The purpose of the commentary is to provide the “back story” for the development, which is often only hinted at, or is written between the lines, in PFPL itself.  To emphasize enduring principles over passing fads, I have refrained from discussing particular languages in the book.  But this makes it difficult for many readers to see the relevance.  One purpose of the commentary is to clarify these connections by explaining why I said what I said.

As a starting point, I explain why I ignore the familiar concept of a “paradigm” in my account of languages.  The idea seems to have been inspired by Kuhn’s (in)famous book The Structure of Scientific Revolutions, and was perhaps a useful device at one time.  But by now the idea of a paradigm is just too vague to be useful, and there are many better ways to explain and systematize language structure.  And so I have avoided it.

I plan for the commentary to be a living document that I will revise and expand as the need arises.  I hope for it to provide some useful background for readers in general, and teachers in particular.  I wish for the standard undergraduate PL course to evolve from a superficial taxonomy of the weird animals in the language zoo to a systematic study of the general theory of computation.  Perhaps PFPL can contribute to effecting that change.

Update: As I had hoped, I have been making many new additions to the commentary, exposing alternatives, explaining decisions, and expanding on topics in PFPL.  There are also a few errors noted in the errata; so far, nothing major has come up.  (The sections on safety are safely sound.)


Practical Foundations for Programming Languages, Second Edition

April 11, 2016

Today I received my copies of Practical Foundations for Programming Languages, Second Edition on Cambridge University Press.  The new edition represents a substantial revision and expansion of the first edition, including these:

  1. A new chapter on type refinements has been added, complementing previous chapters on dynamic typing and on sub-typing.
  2. Two old chapters were removed (general pattern matching, polarization), and several chapters were very substantially rewritten (higher kinds, inductive and co-inductive types, concurrent and distributed Algol).
  3. The parallel abstract machine was revised to correct an implied extension that would have been impossible to carry out.
  4. Numerous corrections and improvements were made throughout, including memorable and pronounceable names for languages.
  5. Exercises were added to the end of each chapter (but the last).  Solutions are available separately.
  6. The index was revised and expanded, and some conventions systematized.
  7. An inexcusably missing easter egg was inserted.

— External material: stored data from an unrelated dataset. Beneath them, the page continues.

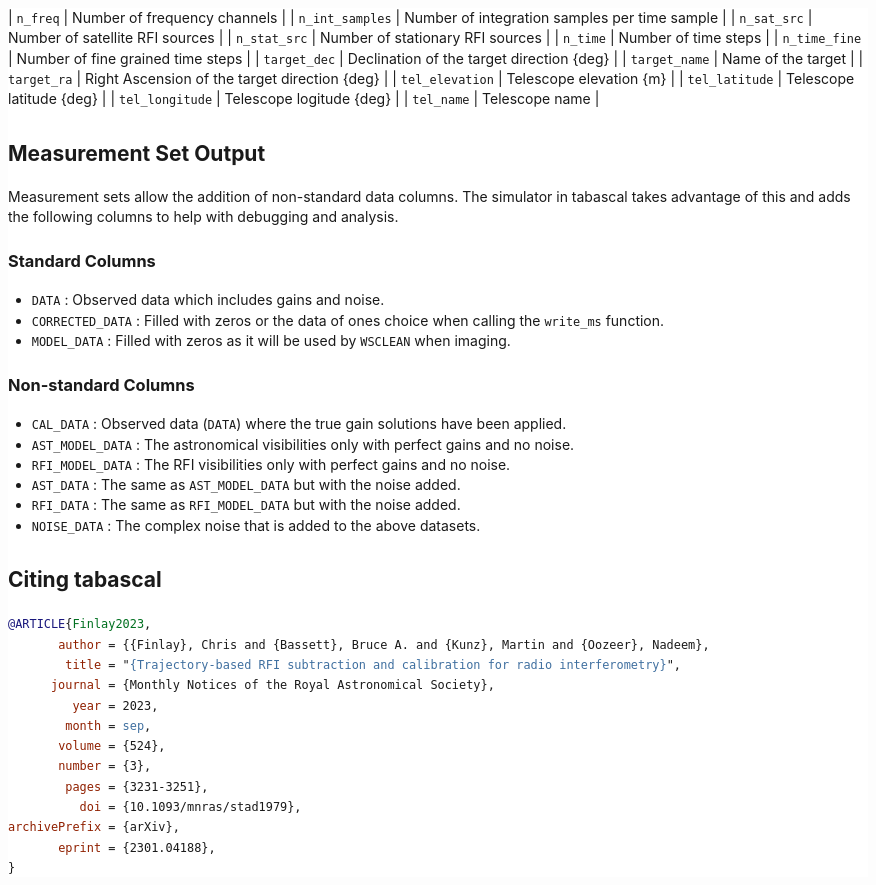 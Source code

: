 | `n_freq` | Number of frequency channels |
| `n_int_samples` | Number of integration samples per time sample |
| `n_sat_src` | Number of satellite RFI sources |
| `n_stat_src` | Number of stationary RFI sources |
| `n_time` | Number of time steps |
| `n_time_fine` | Number of fine grained time steps |
| `target_dec` | Declination of the target direction {deg} |
| `target_name` | Name of the target |
| `target_ra` | Right Ascension of the target direction {deg} |
| `tel_elevation` | Telescope elevation {m} |
| `tel_latitude` | Telescope latitude {deg} |
| `tel_longitude` | Telescope logitude {deg} |
| `tel_name` | Telescope name |

## Measurement Set Output

Measurement sets allow the addition of non-standard data columns. The simulator in tabascal takes advantage of this and adds the following columns to help with debugging and analysis.

### Standard Columns

* `DATA` : Observed data which includes gains and noise.
* `CORRECTED_DATA` : Filled with zeros or the data of ones choice when calling the `write_ms` function.
* `MODEL_DATA` : Filled with zeros as it will be used by `WSCLEAN` when imaging.

### Non-standard Columns

* `CAL_DATA` : Observed data (`DATA`) where the true gain solutions have been applied.
* `AST_MODEL_DATA` : The astronomical visibilities only with perfect gains and no noise. 
* `RFI_MODEL_DATA` : The RFI visibilities only with perfect gains and no noise.
* `AST_DATA` : The same as `AST_MODEL_DATA` but with the noise added. 
* `RFI_DATA` : The same as `RFI_MODEL_DATA` but with the noise added. 
* `NOISE_DATA` : The complex noise that is added to the above datasets. 


## Citing tabascal

```bibtex
@ARTICLE{Finlay2023,
       author = {{Finlay}, Chris and {Bassett}, Bruce A. and {Kunz}, Martin and {Oozeer}, Nadeem},
        title = "{Trajectory-based RFI subtraction and calibration for radio interferometry}",
      journal = {Monthly Notices of the Royal Astronomical Society},
         year = 2023,
        month = sep,
       volume = {524},
       number = {3},
        pages = {3231-3251},
          doi = {10.1093/mnras/stad1979},
archivePrefix = {arXiv},
       eprint = {2301.04188},
}
```

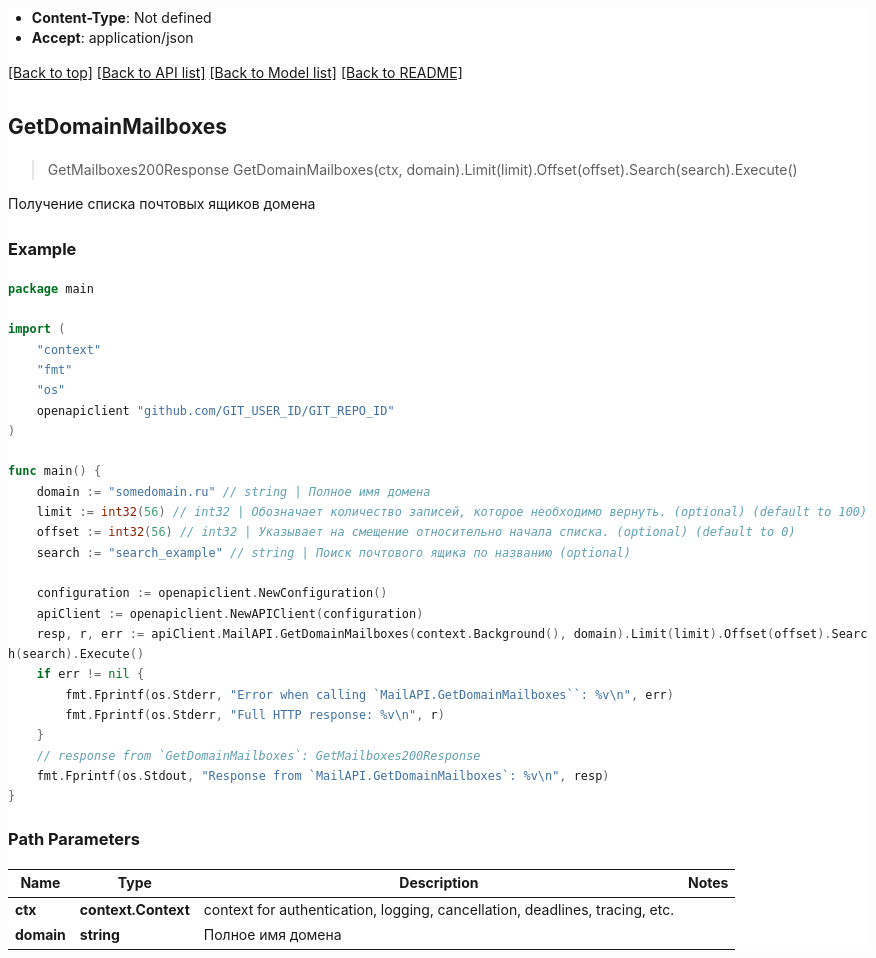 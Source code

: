 - **Content-Type**: Not defined
- **Accept**: application/json

[[Back to top]](#) [[Back to API list]](../README.md#documentation-for-api-endpoints)
[[Back to Model list]](../README.md#documentation-for-models)
[[Back to README]](../README.md)


## GetDomainMailboxes

> GetMailboxes200Response GetDomainMailboxes(ctx, domain).Limit(limit).Offset(offset).Search(search).Execute()

Получение списка почтовых ящиков домена



### Example

```go
package main

import (
    "context"
    "fmt"
    "os"
    openapiclient "github.com/GIT_USER_ID/GIT_REPO_ID"
)

func main() {
    domain := "somedomain.ru" // string | Полное имя домена
    limit := int32(56) // int32 | Обозначает количество записей, которое необходимо вернуть. (optional) (default to 100)
    offset := int32(56) // int32 | Указывает на смещение относительно начала списка. (optional) (default to 0)
    search := "search_example" // string | Поиск почтового ящика по названию (optional)

    configuration := openapiclient.NewConfiguration()
    apiClient := openapiclient.NewAPIClient(configuration)
    resp, r, err := apiClient.MailAPI.GetDomainMailboxes(context.Background(), domain).Limit(limit).Offset(offset).Search(search).Execute()
    if err != nil {
        fmt.Fprintf(os.Stderr, "Error when calling `MailAPI.GetDomainMailboxes``: %v\n", err)
        fmt.Fprintf(os.Stderr, "Full HTTP response: %v\n", r)
    }
    // response from `GetDomainMailboxes`: GetMailboxes200Response
    fmt.Fprintf(os.Stdout, "Response from `MailAPI.GetDomainMailboxes`: %v\n", resp)
}
```

### Path Parameters


Name | Type | Description  | Notes
------------- | ------------- | ------------- | -------------
**ctx** | **context.Context** | context for authentication, logging, cancellation, deadlines, tracing, etc.
**domain** | **string** | Полное имя домена |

I am grateful to many people for their careful reading of the text and their suggestions for correction and improvement.

In writing this book I have attempted to organize a large body of material on programming language concepts, all presented in the unifying framework of type systems and structural operational semantics.  My goal is to give precise definitions that provide a clear basis for discussion and a foundation for both analysis and implementation.  The field needs such a foundation, and I hope to have helped provide one.